As he remembered how full of rich promise life was but a few days since, and how all had changed even more swiftly and unexpectedly than the grotesque events of a horrid dream, he bowed his head in his hands and sobbed like a grief-stricken child.

"O mother, mother," he groaned, "if I could only hear your voice and feel your touch, a little of this crushing weight might be lifted off my heart!"

Growing calmer after a time, he was able to consider his situation more connectedly, and he was about to summon the sheriff in charge of the prison, that he might telegraph his mother, when he heard her voice as, in the company of that official, she was seeking her way to him.
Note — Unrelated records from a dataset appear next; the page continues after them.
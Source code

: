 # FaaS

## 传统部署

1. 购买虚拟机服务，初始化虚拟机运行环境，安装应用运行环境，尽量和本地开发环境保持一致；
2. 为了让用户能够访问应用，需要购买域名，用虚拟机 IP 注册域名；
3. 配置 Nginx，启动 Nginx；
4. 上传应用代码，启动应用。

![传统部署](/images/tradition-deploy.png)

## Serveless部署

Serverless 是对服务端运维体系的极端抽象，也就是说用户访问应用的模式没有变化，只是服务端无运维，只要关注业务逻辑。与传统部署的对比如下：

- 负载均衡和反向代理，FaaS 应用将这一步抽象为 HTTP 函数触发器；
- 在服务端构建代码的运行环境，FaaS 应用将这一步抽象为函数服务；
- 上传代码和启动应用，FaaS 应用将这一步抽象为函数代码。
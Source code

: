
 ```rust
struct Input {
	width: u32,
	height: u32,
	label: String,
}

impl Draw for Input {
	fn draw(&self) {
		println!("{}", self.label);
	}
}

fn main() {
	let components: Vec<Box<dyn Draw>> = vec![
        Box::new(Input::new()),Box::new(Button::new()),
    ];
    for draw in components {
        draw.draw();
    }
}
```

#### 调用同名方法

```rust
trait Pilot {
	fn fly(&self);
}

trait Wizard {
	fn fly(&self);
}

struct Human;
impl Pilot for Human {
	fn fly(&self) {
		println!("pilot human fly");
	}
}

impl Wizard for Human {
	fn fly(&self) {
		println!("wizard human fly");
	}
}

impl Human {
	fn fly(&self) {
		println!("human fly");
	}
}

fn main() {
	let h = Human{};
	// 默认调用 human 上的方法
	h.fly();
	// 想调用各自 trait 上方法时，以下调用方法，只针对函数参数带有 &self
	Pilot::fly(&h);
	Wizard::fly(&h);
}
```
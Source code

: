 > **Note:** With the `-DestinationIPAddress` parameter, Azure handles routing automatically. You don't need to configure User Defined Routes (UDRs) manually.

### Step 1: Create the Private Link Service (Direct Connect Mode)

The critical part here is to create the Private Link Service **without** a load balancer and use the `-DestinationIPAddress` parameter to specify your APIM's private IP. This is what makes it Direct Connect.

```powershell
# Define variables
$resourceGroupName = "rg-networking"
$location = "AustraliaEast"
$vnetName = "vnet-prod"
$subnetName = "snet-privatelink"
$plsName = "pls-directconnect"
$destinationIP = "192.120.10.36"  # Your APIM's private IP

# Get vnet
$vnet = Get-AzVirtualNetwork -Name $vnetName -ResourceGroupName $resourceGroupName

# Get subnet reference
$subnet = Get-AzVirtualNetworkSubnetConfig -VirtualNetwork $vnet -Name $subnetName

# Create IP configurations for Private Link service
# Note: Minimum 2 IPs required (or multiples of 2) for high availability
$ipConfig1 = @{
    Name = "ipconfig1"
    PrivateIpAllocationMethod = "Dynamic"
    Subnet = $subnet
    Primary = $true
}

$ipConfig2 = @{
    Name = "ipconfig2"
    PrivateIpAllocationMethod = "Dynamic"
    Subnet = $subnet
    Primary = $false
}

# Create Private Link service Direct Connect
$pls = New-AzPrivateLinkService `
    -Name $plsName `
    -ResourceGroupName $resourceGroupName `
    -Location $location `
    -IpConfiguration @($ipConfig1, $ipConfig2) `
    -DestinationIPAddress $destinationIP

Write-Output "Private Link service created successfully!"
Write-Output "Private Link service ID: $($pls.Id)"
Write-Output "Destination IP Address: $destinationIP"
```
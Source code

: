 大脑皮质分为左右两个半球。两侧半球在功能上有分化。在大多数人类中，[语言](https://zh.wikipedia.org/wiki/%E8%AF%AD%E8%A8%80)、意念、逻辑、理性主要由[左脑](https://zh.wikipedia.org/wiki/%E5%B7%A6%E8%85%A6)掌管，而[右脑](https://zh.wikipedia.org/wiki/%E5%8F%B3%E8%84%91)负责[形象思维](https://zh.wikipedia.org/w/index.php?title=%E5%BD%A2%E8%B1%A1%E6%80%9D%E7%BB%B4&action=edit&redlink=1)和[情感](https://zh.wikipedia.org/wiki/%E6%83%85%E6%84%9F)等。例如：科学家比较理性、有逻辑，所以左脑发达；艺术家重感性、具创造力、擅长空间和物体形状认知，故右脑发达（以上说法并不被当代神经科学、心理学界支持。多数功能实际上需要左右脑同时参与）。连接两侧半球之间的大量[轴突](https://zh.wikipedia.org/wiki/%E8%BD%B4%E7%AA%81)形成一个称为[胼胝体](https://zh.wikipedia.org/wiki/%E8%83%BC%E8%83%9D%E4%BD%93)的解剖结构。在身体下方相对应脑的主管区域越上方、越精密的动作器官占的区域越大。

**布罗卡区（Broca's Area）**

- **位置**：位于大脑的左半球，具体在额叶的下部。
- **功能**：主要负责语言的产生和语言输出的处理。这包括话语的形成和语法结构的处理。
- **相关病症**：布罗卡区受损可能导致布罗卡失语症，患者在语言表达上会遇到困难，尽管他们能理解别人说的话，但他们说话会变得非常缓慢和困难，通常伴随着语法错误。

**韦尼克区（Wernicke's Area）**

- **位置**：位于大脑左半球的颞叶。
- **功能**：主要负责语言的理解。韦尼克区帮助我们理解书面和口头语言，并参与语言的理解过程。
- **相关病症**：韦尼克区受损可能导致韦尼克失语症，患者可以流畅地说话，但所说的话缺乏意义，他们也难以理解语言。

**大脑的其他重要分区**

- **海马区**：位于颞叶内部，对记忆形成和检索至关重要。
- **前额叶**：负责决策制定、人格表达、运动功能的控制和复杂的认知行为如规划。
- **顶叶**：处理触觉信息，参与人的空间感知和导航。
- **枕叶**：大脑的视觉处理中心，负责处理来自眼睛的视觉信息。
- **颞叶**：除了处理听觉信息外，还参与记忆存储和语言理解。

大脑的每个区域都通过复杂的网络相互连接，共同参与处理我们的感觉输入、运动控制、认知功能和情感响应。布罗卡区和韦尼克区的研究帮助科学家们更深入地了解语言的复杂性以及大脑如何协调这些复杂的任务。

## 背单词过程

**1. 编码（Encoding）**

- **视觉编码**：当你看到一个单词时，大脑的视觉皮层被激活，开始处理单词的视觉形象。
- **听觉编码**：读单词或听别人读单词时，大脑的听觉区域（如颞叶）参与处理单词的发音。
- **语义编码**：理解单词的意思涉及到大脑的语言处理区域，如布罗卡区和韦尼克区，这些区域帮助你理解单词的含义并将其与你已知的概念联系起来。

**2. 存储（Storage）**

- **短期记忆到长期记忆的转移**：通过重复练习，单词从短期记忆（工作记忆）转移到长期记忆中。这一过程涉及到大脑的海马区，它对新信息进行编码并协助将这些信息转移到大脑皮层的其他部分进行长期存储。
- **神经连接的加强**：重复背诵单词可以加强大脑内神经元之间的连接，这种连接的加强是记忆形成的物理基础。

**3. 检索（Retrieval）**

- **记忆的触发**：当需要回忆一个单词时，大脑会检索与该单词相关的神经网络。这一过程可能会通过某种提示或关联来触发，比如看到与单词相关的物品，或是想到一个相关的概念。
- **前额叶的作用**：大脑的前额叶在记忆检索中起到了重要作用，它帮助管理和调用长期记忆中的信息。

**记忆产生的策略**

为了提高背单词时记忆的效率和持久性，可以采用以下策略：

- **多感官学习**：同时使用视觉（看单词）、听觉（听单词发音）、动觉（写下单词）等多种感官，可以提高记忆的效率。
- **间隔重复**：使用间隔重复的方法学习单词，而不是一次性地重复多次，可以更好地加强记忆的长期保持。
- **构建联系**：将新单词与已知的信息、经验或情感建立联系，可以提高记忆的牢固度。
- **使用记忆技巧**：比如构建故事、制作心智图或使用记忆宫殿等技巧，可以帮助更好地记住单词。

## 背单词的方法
He shrank back in his cell. His heart beat violently as he heard the rustle of her dress. The sheriff unlocked the grated iron door which led to the long, narrow corridor into which the cells opened, and to which prisoners had access during the day.

"He's in that cell, ladies," said the officer's voice, and then, with commendable delicacy, withdrew, having first ordered the prisoners in his charge to their cells.

"Lean upon my arm," urged a gentle voice, which Haldane recognized as that of Mrs. Arnot.

"O, this is awful!" moaned the stricken woman; "this is more than I can endure."